Media Increases Malicious Misrepresentation

GOP and conservative figures now must reckon on being attacked at dinner in public settings or to have their homes besieged by angry mobs shouting obscenities. Corporate media outlets like the Times not only pretend it is only Republicans who behave badly, they argue there is a connection between rude phone calls to congressional offices from angry rank-and-file Republicans and instances of GOP politicians who have been accused of domestic violence — and that this is proof that “menace enters the Republican mainstream.”

Yet somehow it never occurred to anyone on the right or left to link, for example, Rep. Maxine Waters’s call for violent confrontations with Republicans to Democrats who are accused of domestic violence, such as former congressman and current Minnesota Attorney General Keith Ellison and a long list of other members of that party who have faced similar allegations.

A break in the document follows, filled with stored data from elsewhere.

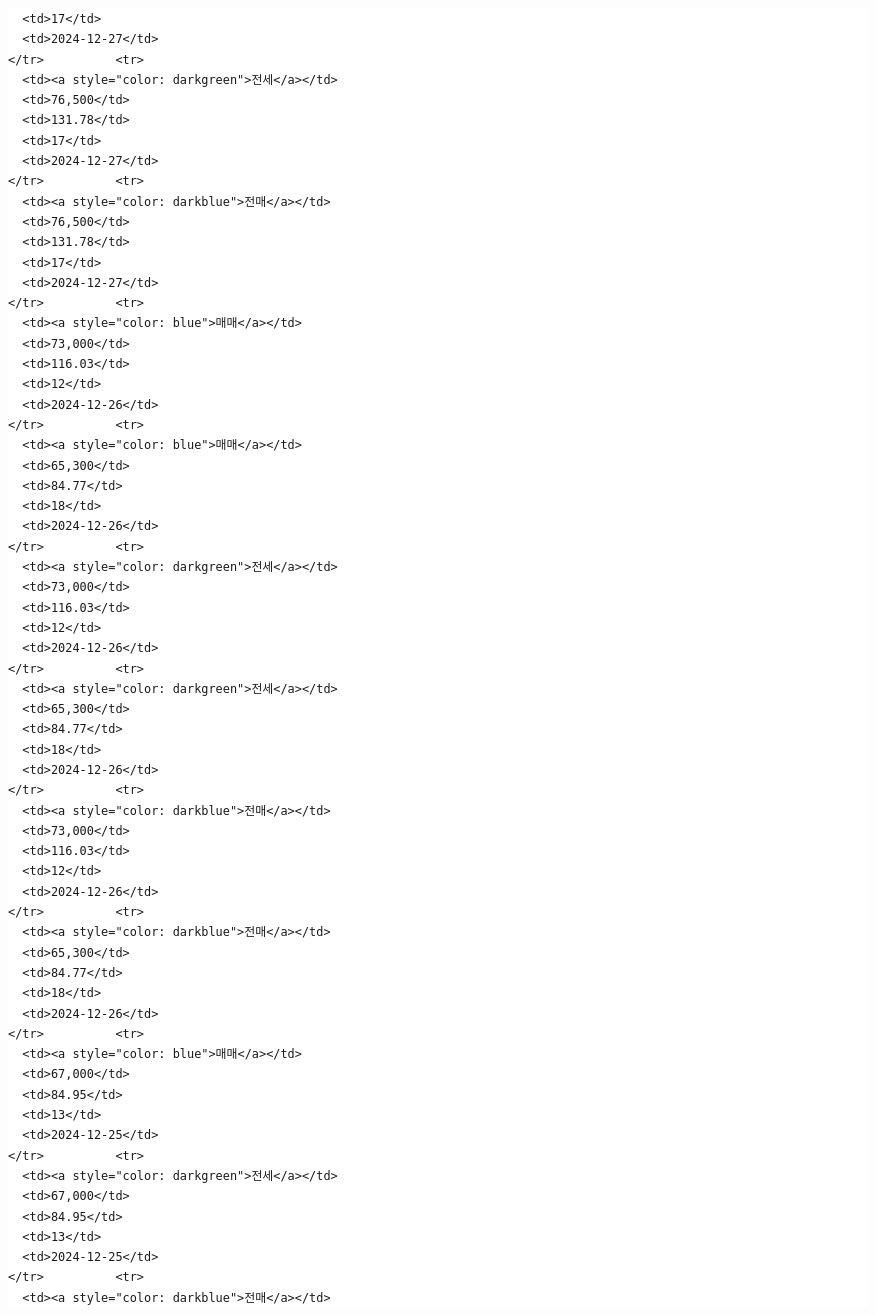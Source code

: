      <td>17</td>
      <td>2024-12-27</td>
    </tr>          <tr>
      <td><a style="color: darkgreen">전세</a></td>
      <td>76,500</td>
      <td>131.78</td>
      <td>17</td>
      <td>2024-12-27</td>
    </tr>          <tr>
      <td><a style="color: darkblue">전매</a></td>
      <td>76,500</td>
      <td>131.78</td>
      <td>17</td>
      <td>2024-12-27</td>
    </tr>          <tr>
      <td><a style="color: blue">매매</a></td>
      <td>73,000</td>
      <td>116.03</td>
      <td>12</td>
      <td>2024-12-26</td>
    </tr>          <tr>
      <td><a style="color: blue">매매</a></td>
      <td>65,300</td>
      <td>84.77</td>
      <td>18</td>
      <td>2024-12-26</td>
    </tr>          <tr>
      <td><a style="color: darkgreen">전세</a></td>
      <td>73,000</td>
      <td>116.03</td>
      <td>12</td>
      <td>2024-12-26</td>
    </tr>          <tr>
      <td><a style="color: darkgreen">전세</a></td>
      <td>65,300</td>
      <td>84.77</td>
      <td>18</td>
      <td>2024-12-26</td>
    </tr>          <tr>
      <td><a style="color: darkblue">전매</a></td>
      <td>73,000</td>
      <td>116.03</td>
      <td>12</td>
      <td>2024-12-26</td>
    </tr>          <tr>
      <td><a style="color: darkblue">전매</a></td>
      <td>65,300</td>
      <td>84.77</td>
      <td>18</td>
      <td>2024-12-26</td>
    </tr>          <tr>
      <td><a style="color: blue">매매</a></td>
      <td>67,000</td>
      <td>84.95</td>
      <td>13</td>
      <td>2024-12-25</td>
    </tr>          <tr>
      <td><a style="color: darkgreen">전세</a></td>
      <td>67,000</td>
      <td>84.95</td>
      <td>13</td>
      <td>2024-12-25</td>
    </tr>          <tr>
      <td><a style="color: darkblue">전매</a></td>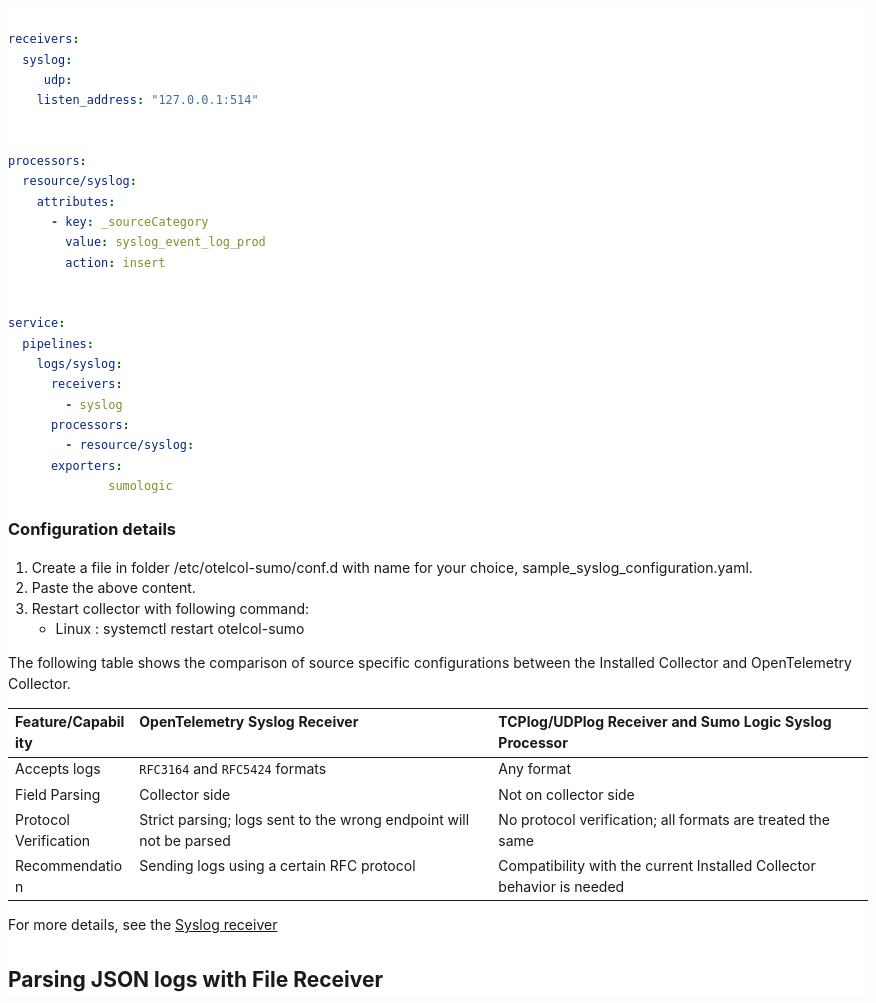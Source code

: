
 ```yaml

receivers:
  syslog:
     udp:
    listen_address: "127.0.0.1:514"
   

processors:
  resource/syslog:
    attributes:
      - key: _sourceCategory
        value: syslog_event_log_prod
        action: insert

 
service:
  pipelines:
    logs/syslog:
      receivers: 
        - syslog
      processors: 
        - resource/syslog:
      exporters: 
              sumologic
  ```

### Configuration details

 1. Create a file in folder /etc/otelcol-sumo/conf.d  with name for your choice, sample_syslog_configuration.yaml.
 2. Paste the above content.
 3. Restart collector with following command:
      - Linux : systemctl restart otelcol-sumo


The following table shows the comparison of source specific configurations between the Installed Collector and OpenTelemetry Collector.

| Feature/Capability | OpenTelemetry Syslog Receiver | TCPlog/UDPlog Receiver and Sumo Logic Syslog Processor |
|:--------------------|:----------------|:---------------------------------|
| Accepts logs        | `RFC3164` and `RFC5424` formats | Any format |
| Field Parsing       | Collector side | Not on collector side |
| Protocol Verification | Strict parsing; logs sent to the wrong endpoint will not be parsed | No protocol verification; all formats are treated the same |
| Recommendation      | Sending logs using a certain RFC protocol | Compatibility with the current Installed Collector behavior is needed |


For more details, see the [Syslog receiver](https://github.com/open-telemetry/opentelemetry-collector-contrib/tree/main/receiver/syslogreceiver)


## Parsing JSON logs with File Receiver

This is similar to the attempt to claim that parents who come to school board meetings to protest critical race theory indoctrination and other woke policies are akin to “domestic terrorists” — and therefore deserving of being investigated by the Department of Justice at the behest of Attorney General Merrick Garland. January 6 is the gift that never stops giving for liberal polemicists. Anyone who pushes back against the liberal narrative on any issue is bound to be branded as a violent “insurrectionist.”

Corrupt Dealmaking

Forgotten in this dishonest effort to once again pretend that Biden’s opponents are members of a proto-authoritarian cult is the venal nature of the transaction on the infrastructure bill.

It’s no surprise that 6 of the 13 House Republicans who voted for the bill come from the New York/New Jersey area, which will greatly benefit from the spending. Some members have constituents that would, for example, like the federal government to pay for another train tunnel under the Hudson River to make the difficult rail commute between New York City and New Jersey easier.

But is the cost to taxpayers everywhere and the damage it will do to the economy as a result of the Biden left-wing laundry list really worth even the most needed tunnel, bridge, or road? Only in the mindset of traditional corrupt politics does that make sense.

But whatever infrastructure does get built in the coming years — and we all know that the cost will far exceed the $1 trillion now claimed — no one should be deluded about why the 13 Republicans are being celebrated as martyrs among the supposedly “violent” political culture on the right. “Good” Republicans are only good because they do the bidding of Democrats. Talk of a violent GOP political culture is just a way to keep talking about Jan. 6 and to delegitimize Republicans rather than to observe Biden’s failures.